> **Exercise objective**
A faithful copy is required: retype the records from their first line through the line with "Schiffssicherheitsregelungen im Sinne", and omit the pictures.

Dataset entries
• • •
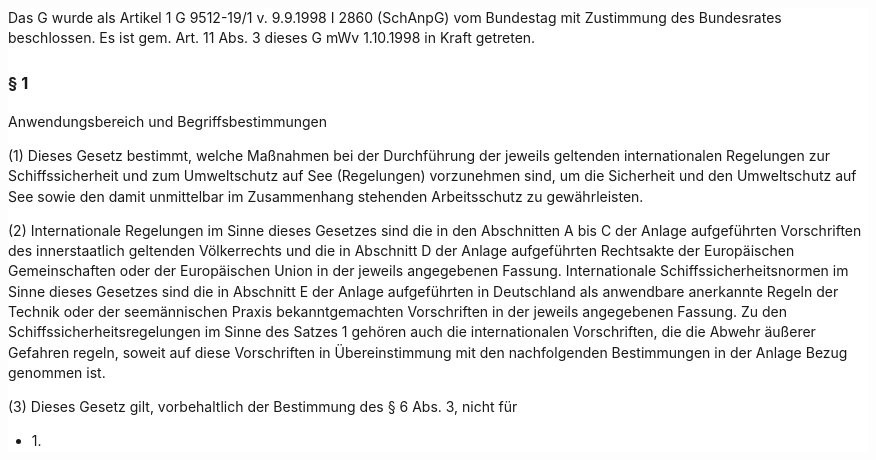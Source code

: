 Das G wurde als Artikel 1 G 9512-19/1 v. 9.9.1998 I 2860 (SchAnpG) vom
Bundestag mit Zustimmung des Bundesrates beschlossen. Es ist gem. Art.
11 Abs. 3 dieses G mWv 1.10.1998 in Kraft getreten.

</div>

</div>

</div>

</div>

<span id="BJNR286010998BJNE000106305.html"></span>

### § 1  
Anwendungsbereich und Begriffsbestimmungen

<div>

<div class="jnhtml">

<div>

<div class="jurAbsatz">

(1) Dieses Gesetz bestimmt, welche Maßnahmen bei der Durchführung der
jeweils geltenden internationalen Regelungen zur Schiffssicherheit und
zum Umweltschutz auf See (Regelungen) vorzunehmen sind, um die
Sicherheit und den Umweltschutz auf See sowie den damit unmittelbar im
Zusammenhang stehenden Arbeitsschutz zu gewährleisten.

</div>

<div class="jurAbsatz">

(2) Internationale Regelungen im Sinne dieses Gesetzes sind die in den
Abschnitten A bis C der Anlage aufgeführten Vorschriften des
innerstaatlich geltenden Völkerrechts und die in Abschnitt D der Anlage
aufgeführten Rechtsakte der Europäischen Gemeinschaften oder der
Europäischen Union in der jeweils angegebenen Fassung. Internationale
Schiffssicherheitsnormen im Sinne dieses Gesetzes sind die in Abschnitt
E der Anlage aufgeführten in Deutschland als anwendbare anerkannte
Regeln der Technik oder der seemännischen Praxis bekanntgemachten
Vorschriften in der jeweils angegebenen Fassung. Zu den
Schiffssicherheitsregelungen im Sinne des Satzes 1 gehören auch die
internationalen Vorschriften, die die Abwehr äußerer Gefahren regeln,
soweit auf diese Vorschriften in Übereinstimmung mit den nachfolgenden
Bestimmungen in der Anlage Bezug genommen ist.

</div>

<div class="jurAbsatz">

(3) Dieses Gesetz gilt, vorbehaltlich der Bestimmung des § 6 Abs. 3,
nicht für

  - 1\.
    
    <div style="">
• • •
> **Final answer**
Source code

: Das G wurde als Artikel 1 G 9512-19/1 v. 9.9.1998 I 2860 (SchAnpG) vom
Bundestag mit Zustimmung des Bundesrates beschlossen. Es ist gem. Art.
11 Abs. 3 dieses G mWv 1.10.1998 in Kraft getreten.

</div>

</div>

</div>

</div>

<span id="BJNR286010998BJNE000106305.html"></span>

### § 1  
Anwendungsbereich und Begriffsbestimmungen

<div>

<div class="jnhtml">

<div>

<div class="jurAbsatz">

(1) Dieses Gesetz bestimmt, welche Maßnahmen bei der Durchführung der
jeweils geltenden internationalen Regelungen zur Schiffssicherheit und
zum Umweltschutz auf See (Regelungen) vorzunehmen sind, um die
Sicherheit und den Umweltschutz auf See sowie den damit unmittelbar im
Zusammenhang stehenden Arbeitsschutz zu gewährleisten.

</div>

<div class="jurAbsatz">

(2) Internationale Regelungen im Sinne dieses Gesetzes sind die in den
Abschnitten A bis C der Anlage aufgeführten Vorschriften des
innerstaatlich geltenden Völkerrechts und die in Abschnitt D der Anlage
aufgeführten Rechtsakte der Europäischen Gemeinschaften oder der
Europäischen Union in der jeweils angegebenen Fassung. Internationale
Schiffssicherheitsnormen im Sinne dieses Gesetzes sind die in Abschnitt
E der Anlage aufgeführten in Deutschland als anwendbare anerkannte
Regeln der Technik oder der seemännischen Praxis bekanntgemachten
Vorschriften in der jeweils angegebenen Fassung. Zu den
Schiffssicherheitsregelungen im Sinne des Satzes 1 gehören auch die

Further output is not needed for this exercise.